__EXERCISE__:
Gather all lines in the records below that include the word "einen".

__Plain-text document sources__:
========================================================================
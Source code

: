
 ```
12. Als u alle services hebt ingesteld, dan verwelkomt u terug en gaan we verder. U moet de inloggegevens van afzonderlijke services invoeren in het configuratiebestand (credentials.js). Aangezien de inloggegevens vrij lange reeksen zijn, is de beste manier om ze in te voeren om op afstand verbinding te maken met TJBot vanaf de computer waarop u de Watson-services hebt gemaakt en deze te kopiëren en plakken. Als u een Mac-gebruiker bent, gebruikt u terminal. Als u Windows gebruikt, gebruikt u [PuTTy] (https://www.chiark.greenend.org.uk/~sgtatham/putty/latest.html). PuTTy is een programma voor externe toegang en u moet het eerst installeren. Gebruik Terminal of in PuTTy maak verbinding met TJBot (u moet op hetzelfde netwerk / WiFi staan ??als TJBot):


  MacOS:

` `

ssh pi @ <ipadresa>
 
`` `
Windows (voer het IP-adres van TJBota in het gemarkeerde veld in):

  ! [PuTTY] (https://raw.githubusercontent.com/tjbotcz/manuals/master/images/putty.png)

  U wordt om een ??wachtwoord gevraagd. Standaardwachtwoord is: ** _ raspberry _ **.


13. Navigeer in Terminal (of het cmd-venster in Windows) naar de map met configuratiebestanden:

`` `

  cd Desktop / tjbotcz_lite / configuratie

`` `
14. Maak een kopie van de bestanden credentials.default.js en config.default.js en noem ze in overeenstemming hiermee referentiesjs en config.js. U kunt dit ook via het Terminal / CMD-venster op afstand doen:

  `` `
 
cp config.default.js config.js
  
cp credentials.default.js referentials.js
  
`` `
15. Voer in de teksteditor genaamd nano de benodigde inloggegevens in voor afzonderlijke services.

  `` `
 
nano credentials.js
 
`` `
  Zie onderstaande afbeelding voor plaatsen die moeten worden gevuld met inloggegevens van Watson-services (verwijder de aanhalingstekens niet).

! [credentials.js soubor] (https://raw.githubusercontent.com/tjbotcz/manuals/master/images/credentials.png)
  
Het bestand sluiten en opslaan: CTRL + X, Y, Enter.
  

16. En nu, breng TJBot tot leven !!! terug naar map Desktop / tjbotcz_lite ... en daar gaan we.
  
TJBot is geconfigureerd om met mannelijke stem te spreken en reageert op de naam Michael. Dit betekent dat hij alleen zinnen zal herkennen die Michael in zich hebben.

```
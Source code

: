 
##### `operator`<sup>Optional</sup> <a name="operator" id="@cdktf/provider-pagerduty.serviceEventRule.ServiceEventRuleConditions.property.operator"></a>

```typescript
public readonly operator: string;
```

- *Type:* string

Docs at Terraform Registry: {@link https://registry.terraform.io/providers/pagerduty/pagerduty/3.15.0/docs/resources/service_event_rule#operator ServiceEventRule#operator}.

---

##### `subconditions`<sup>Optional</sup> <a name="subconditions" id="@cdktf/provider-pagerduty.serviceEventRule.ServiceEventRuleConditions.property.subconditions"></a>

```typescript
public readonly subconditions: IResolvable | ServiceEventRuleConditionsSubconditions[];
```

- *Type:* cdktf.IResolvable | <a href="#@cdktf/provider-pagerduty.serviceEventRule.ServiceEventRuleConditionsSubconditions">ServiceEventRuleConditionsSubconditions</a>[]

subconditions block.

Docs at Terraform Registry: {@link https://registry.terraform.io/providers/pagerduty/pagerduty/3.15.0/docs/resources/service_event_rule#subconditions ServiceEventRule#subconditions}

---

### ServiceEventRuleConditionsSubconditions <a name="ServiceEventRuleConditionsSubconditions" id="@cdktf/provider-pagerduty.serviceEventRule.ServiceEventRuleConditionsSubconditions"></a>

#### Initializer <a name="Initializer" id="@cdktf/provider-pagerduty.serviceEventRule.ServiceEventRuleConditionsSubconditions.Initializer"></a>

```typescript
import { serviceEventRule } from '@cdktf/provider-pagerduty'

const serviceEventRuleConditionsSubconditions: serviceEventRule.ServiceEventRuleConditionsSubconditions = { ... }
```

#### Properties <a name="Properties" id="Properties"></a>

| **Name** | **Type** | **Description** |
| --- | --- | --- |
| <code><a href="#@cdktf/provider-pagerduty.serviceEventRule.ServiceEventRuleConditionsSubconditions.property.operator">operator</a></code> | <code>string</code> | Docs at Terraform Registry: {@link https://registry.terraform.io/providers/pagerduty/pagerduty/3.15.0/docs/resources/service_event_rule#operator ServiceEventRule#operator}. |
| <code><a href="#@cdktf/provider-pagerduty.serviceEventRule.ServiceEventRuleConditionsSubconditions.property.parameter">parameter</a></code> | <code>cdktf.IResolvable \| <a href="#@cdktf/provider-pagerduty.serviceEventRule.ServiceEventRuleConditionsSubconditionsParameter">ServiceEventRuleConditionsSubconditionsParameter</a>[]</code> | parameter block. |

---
========================================================================
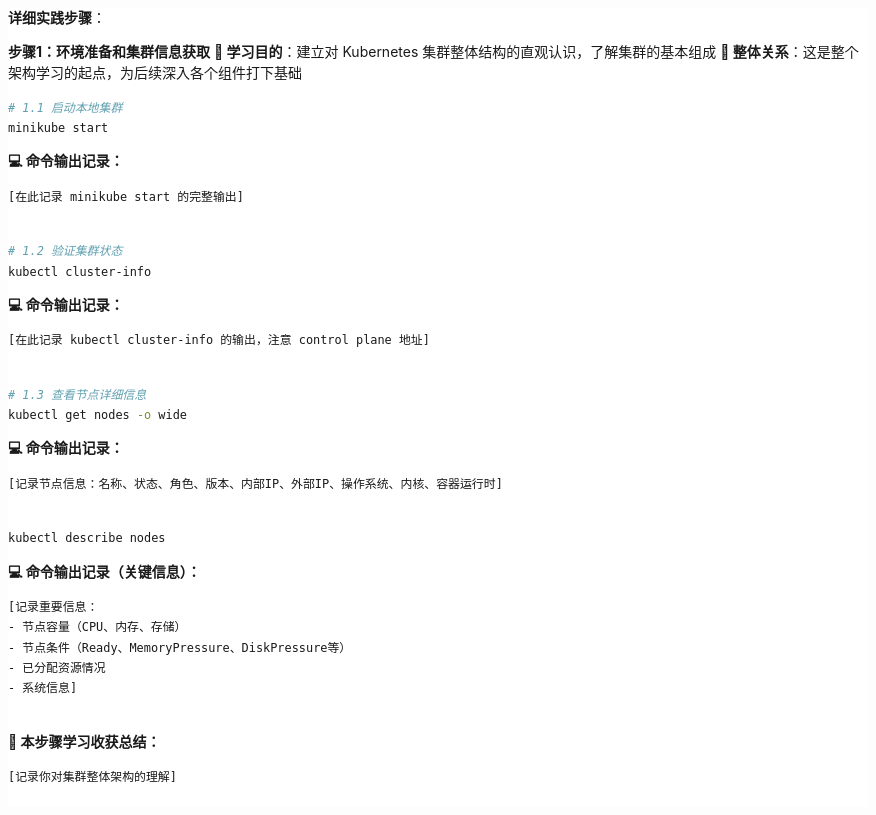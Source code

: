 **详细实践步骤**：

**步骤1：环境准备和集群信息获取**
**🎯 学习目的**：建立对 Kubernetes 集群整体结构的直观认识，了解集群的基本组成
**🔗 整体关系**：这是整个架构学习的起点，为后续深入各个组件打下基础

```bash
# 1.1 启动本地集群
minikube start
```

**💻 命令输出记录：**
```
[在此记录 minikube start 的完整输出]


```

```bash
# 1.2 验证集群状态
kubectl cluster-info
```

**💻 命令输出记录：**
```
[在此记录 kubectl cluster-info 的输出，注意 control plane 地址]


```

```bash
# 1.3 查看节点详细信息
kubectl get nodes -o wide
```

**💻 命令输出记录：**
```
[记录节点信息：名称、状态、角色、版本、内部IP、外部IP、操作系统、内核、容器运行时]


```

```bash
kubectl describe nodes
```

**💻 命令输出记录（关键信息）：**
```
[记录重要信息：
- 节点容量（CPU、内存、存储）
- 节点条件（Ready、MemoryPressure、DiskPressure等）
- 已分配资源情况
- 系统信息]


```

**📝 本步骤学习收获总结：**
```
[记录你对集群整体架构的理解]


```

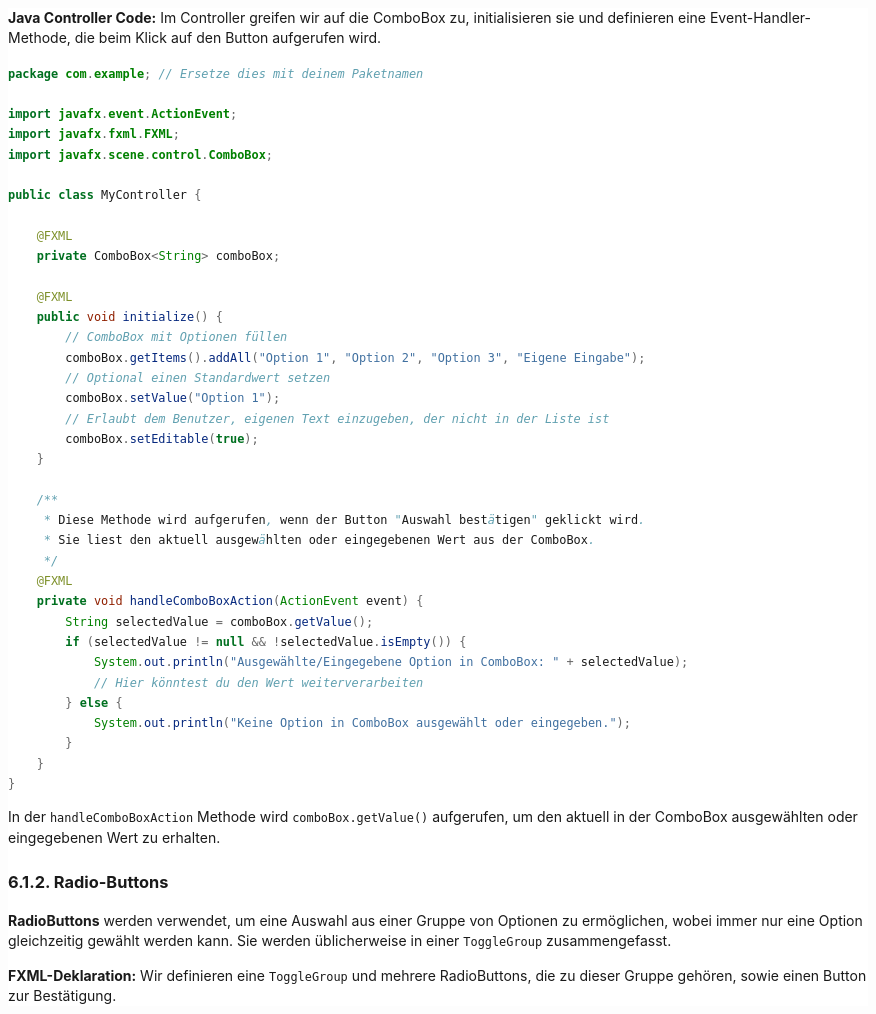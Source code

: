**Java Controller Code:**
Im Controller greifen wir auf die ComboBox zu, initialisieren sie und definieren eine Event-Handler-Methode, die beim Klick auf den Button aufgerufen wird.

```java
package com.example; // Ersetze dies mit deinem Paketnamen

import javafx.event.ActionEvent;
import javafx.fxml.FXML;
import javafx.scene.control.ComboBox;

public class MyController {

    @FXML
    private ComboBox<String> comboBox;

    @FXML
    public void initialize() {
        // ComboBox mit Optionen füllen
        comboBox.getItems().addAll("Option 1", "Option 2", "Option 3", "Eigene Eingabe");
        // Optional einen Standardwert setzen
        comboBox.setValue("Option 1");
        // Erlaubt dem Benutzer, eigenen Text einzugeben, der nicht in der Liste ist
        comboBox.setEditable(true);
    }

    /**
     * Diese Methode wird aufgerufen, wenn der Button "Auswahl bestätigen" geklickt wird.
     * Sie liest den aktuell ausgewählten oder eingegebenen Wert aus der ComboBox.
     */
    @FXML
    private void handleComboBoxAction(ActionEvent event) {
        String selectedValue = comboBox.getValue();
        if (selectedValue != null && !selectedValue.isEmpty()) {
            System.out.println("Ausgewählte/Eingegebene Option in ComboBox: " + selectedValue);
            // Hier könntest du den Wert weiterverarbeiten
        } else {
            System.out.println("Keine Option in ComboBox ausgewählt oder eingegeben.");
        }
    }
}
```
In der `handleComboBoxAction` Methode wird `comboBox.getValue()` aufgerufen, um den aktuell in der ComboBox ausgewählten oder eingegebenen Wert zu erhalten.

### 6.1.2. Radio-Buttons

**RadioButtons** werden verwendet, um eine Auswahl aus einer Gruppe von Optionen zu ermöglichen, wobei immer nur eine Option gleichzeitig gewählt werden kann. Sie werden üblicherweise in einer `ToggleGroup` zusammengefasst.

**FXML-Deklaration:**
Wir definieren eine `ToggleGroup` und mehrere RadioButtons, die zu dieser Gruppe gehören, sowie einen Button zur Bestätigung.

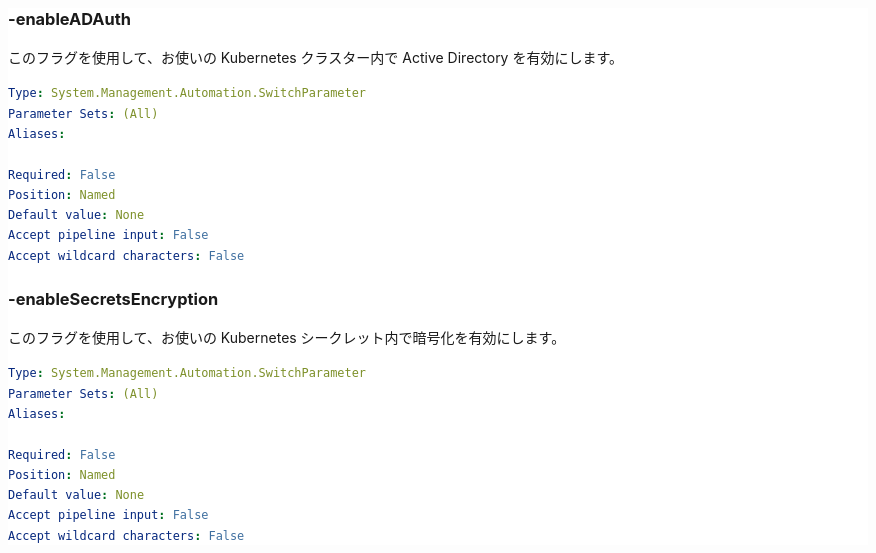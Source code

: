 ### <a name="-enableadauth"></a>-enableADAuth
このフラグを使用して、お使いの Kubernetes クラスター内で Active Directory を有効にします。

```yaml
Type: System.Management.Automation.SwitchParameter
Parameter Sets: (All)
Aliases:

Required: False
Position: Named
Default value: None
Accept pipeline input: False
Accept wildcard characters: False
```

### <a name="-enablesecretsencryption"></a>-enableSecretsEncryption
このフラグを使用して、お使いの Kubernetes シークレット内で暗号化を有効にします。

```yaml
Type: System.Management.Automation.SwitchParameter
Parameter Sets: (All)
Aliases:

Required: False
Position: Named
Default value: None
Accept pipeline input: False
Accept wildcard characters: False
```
========================================================================
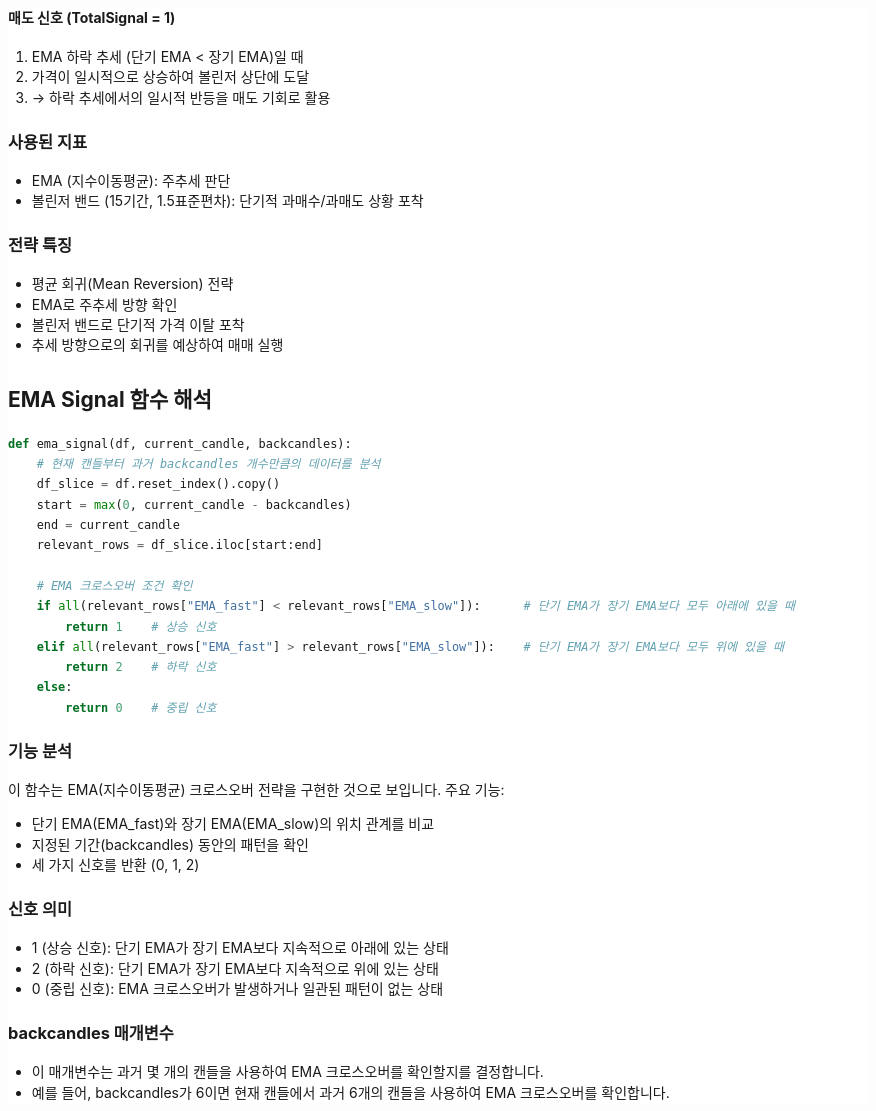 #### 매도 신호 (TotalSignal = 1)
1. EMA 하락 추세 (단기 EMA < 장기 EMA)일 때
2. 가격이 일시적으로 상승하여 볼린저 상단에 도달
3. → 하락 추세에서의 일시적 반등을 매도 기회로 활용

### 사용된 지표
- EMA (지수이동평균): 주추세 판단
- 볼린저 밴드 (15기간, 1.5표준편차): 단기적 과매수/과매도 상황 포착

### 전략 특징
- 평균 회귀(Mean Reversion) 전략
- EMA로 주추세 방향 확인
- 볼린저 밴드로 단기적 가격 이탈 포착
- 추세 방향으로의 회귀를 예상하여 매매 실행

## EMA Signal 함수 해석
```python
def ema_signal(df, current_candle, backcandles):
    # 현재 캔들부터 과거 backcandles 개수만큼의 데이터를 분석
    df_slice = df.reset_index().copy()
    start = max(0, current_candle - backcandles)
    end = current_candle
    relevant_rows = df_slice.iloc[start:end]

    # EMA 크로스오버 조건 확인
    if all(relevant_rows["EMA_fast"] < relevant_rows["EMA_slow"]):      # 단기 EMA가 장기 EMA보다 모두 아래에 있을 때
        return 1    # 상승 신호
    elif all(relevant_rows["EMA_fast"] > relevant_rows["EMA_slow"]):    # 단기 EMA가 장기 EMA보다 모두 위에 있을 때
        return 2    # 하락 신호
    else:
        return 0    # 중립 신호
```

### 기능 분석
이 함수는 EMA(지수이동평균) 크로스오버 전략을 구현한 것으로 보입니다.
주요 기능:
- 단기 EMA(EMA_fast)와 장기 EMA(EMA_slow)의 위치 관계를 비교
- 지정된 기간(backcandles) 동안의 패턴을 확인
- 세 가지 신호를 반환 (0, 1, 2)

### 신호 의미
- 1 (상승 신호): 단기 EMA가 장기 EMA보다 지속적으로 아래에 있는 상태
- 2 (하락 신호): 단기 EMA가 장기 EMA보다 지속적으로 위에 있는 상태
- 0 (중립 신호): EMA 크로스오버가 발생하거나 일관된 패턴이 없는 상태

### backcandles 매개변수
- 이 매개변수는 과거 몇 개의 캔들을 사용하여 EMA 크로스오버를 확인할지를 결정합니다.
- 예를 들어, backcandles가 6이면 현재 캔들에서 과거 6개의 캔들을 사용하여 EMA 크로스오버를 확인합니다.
========================================================================
__WRITTEN SOLUTION__:
        // Optional einen Standardwert setzen
Wir definieren eine `ToggleGroup` und mehrere RadioButtons, die zu dieser Gruppe gehören, sowie einen Button zur Bestätigung.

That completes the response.